1977 President Jimmy Carter lifts the restrictions on travel.
Young Cuban Americans in the Brigada Antonio Maceo travel to Cuba as an act of friendship and reconciliation.
1978
● 600 young people from the U.S. attend the World Youth Festival in Havana
● Meeting in Havana, representatives of Cubans living abroad in the United States, Spain, Puerto Rico, and Mexico establish a Dialogue with the Cuban Government. Cuban American leaders establish the Committee of 75 and travel agencies are initiated to coordinate the travel of Cuban Americans to visit their relatives. 125,000 do so in the next year and regular charter service is established between Miami and Havana.
1979 Carlos Muniz, president of Viajes Varadero travel agency in Puerto Rico, and member of the Committee of 75, is assassinated in San Juan. Eulalio Negrin, another member of the Committee of 75, is assassinated in Union City, NJ
1982 President Ronald Reagan re-imposes the travel restrictions.
Law firm of Rabinowitz, Boudin, Standard, Krinsky and Lieberman – which had originally litigated the Kent v Dulles suit in 1958 – brings suit on behalf of Professor Ruth Wald, the Center for Cuban Studies, and other plaintiffs to end the restrictions, a case finally lost by a 5-4 Supreme Court decision in 1984. The majority rule that foreign policy concerns of the executive branch could override our Fifth Amendment right to travel.
1985 Subpoenas demanding the names of all Marazul Tours clients who had traveled to Cuba is fought and won by the
Center for Constitutional Rights, the National Lawyers Guild, and the National Conference of Black Lawyers.

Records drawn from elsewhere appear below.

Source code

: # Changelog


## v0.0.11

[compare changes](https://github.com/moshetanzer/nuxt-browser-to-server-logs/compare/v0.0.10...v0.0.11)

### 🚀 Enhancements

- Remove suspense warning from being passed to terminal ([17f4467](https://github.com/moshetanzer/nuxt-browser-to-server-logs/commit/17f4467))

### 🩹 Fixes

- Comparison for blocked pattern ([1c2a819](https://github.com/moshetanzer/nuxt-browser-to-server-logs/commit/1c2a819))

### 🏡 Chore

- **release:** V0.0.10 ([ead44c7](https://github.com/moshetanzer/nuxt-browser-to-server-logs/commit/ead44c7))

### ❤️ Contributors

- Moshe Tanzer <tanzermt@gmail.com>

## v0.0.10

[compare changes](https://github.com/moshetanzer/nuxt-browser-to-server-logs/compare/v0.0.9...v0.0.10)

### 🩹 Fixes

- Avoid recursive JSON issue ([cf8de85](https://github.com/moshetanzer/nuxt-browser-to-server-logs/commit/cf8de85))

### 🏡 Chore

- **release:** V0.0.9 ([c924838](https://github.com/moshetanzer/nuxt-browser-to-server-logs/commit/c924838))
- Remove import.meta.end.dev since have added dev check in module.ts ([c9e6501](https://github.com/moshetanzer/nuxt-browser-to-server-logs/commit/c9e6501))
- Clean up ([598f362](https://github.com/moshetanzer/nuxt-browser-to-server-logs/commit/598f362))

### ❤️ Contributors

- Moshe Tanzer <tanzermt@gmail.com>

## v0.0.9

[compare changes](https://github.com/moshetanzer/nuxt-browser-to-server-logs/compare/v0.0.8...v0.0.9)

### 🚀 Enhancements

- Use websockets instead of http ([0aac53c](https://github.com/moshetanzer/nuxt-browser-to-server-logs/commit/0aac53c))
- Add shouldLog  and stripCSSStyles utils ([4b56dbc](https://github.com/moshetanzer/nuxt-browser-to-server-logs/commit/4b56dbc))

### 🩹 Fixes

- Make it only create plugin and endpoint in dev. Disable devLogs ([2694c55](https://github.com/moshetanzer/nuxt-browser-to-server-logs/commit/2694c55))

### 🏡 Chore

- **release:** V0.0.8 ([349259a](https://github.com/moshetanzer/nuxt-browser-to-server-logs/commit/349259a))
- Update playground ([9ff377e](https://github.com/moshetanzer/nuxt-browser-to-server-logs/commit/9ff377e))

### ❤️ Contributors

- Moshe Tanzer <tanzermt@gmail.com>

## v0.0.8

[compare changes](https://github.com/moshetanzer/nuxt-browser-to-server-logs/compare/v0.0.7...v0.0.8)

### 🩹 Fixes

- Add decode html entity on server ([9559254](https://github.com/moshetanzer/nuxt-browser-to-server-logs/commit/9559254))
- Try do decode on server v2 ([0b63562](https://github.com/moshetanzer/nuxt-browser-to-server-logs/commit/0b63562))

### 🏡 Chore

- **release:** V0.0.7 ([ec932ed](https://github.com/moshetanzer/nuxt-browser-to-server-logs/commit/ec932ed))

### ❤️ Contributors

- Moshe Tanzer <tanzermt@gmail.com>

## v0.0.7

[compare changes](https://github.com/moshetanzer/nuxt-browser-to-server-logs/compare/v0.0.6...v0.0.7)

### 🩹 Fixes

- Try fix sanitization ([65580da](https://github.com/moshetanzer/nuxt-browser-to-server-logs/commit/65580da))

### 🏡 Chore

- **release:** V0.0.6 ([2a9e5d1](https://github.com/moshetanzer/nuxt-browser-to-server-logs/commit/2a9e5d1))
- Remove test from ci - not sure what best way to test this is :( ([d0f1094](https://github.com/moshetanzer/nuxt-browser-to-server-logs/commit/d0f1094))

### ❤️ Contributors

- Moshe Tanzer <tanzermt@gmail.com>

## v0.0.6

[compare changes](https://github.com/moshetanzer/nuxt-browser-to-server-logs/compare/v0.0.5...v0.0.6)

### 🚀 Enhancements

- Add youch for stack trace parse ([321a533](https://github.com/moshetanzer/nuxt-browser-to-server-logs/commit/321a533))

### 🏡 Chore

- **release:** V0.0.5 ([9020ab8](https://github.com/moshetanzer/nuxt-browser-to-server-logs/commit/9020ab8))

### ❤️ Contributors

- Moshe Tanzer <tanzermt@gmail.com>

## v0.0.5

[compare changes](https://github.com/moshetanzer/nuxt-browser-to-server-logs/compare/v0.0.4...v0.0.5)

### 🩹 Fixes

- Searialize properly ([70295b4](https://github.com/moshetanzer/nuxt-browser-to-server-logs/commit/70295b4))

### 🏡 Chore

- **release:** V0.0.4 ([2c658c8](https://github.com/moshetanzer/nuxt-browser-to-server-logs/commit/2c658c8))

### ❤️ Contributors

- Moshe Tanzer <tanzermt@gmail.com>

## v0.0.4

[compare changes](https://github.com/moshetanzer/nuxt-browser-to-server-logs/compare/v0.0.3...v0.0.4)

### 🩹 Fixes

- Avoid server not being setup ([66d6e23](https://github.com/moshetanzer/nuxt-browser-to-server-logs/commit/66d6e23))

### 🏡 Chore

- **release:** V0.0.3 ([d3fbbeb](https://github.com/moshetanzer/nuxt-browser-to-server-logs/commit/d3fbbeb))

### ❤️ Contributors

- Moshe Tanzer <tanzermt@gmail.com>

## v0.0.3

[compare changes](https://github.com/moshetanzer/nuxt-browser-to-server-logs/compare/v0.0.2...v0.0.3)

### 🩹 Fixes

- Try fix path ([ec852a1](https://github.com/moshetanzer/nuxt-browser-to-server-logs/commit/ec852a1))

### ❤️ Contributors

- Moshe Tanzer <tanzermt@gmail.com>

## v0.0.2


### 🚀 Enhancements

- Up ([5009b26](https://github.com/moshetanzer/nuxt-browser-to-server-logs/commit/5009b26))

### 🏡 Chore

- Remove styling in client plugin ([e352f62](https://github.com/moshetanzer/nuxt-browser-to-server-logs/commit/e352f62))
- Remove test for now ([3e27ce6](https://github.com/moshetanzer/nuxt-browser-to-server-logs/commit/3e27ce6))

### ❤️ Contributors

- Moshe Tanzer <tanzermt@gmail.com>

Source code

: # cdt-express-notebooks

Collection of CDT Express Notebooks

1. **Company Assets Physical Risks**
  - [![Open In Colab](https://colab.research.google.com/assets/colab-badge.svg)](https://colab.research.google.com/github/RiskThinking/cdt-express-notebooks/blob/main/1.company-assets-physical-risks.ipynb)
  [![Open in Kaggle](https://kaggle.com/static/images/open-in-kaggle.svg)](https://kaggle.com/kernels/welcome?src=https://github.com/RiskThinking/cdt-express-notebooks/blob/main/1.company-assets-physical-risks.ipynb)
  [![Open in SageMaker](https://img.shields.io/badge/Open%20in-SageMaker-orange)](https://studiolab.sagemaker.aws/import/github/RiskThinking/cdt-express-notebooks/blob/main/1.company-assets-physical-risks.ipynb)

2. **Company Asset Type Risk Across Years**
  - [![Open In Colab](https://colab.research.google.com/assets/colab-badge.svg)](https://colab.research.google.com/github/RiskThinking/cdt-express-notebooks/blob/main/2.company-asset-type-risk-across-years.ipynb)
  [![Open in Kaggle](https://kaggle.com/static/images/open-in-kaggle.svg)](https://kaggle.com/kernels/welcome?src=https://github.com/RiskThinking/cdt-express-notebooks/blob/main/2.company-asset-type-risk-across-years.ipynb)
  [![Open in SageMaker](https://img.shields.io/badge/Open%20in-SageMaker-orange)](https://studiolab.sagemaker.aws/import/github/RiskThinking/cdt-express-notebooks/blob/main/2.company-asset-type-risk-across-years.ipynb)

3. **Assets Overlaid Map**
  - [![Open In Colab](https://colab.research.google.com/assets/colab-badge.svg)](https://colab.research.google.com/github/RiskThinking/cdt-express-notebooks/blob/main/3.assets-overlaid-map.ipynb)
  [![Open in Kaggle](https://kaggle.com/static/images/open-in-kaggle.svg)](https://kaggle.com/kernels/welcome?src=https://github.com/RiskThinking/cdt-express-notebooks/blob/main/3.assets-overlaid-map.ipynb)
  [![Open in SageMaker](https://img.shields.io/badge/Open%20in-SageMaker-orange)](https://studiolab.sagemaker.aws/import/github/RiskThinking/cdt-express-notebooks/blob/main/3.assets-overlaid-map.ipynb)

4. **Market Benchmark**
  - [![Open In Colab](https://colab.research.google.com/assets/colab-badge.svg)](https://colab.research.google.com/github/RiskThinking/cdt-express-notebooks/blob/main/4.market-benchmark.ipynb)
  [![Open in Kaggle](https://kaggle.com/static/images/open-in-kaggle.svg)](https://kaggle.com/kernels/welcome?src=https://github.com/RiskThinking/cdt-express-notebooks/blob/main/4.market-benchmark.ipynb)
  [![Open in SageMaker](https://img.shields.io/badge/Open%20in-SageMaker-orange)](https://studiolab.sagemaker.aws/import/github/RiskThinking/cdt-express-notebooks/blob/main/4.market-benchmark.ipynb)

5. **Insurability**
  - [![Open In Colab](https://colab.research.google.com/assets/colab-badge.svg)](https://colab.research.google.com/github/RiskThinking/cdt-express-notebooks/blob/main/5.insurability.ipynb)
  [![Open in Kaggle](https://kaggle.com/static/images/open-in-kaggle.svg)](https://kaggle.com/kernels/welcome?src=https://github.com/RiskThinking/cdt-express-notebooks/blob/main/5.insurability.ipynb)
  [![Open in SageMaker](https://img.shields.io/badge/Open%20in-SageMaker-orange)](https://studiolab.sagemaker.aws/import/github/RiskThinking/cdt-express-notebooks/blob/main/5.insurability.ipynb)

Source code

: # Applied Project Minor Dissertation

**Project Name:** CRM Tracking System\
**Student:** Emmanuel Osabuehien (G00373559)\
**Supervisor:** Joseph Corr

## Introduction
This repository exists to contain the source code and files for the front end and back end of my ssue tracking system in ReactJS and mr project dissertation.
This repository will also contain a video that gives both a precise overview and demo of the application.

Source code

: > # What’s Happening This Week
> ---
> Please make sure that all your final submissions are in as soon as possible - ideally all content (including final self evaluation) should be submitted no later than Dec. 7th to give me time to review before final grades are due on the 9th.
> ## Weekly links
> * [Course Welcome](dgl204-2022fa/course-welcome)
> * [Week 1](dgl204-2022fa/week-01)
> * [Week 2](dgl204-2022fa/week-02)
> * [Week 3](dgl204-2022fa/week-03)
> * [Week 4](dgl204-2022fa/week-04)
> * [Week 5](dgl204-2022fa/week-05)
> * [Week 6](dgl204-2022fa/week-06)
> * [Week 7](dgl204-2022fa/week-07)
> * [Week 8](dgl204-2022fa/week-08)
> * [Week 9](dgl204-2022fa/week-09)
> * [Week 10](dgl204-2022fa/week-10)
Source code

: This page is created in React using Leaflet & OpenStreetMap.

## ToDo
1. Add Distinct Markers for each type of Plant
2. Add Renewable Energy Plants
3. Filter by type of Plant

1986 Marazul is bombed and would be bombed again in 1989 and 1996. Mackey International, Airline Brokers Company and other travel agencies in Miami are also bombed over these years.
1992
Cuba Democracy Bill (Torricelli Bill) passed by Congress to further restrict travel and increase effects of the economic blockade as Cuba’s economy bottoms out in the wake of the collapse of her trading partners in the socialist world.
● Pastors for Peace initiates the first of annual U.S.-Cuba Friendshipment Caravans demanding the right to travel to Cuba to deliver humanitarian supplies and refusing, on principal, to apply for ‘permission’ from the U.S. government. In 1993, Pastors for Peace mounts a 23 day hunger strike and world wide campaign which wins the release of a school bus and supplies. In 1996 participants risked their lives in a 94-day Fast for Life successfully demanding the release of 400 computers for the Cuban Ministry of Public Health..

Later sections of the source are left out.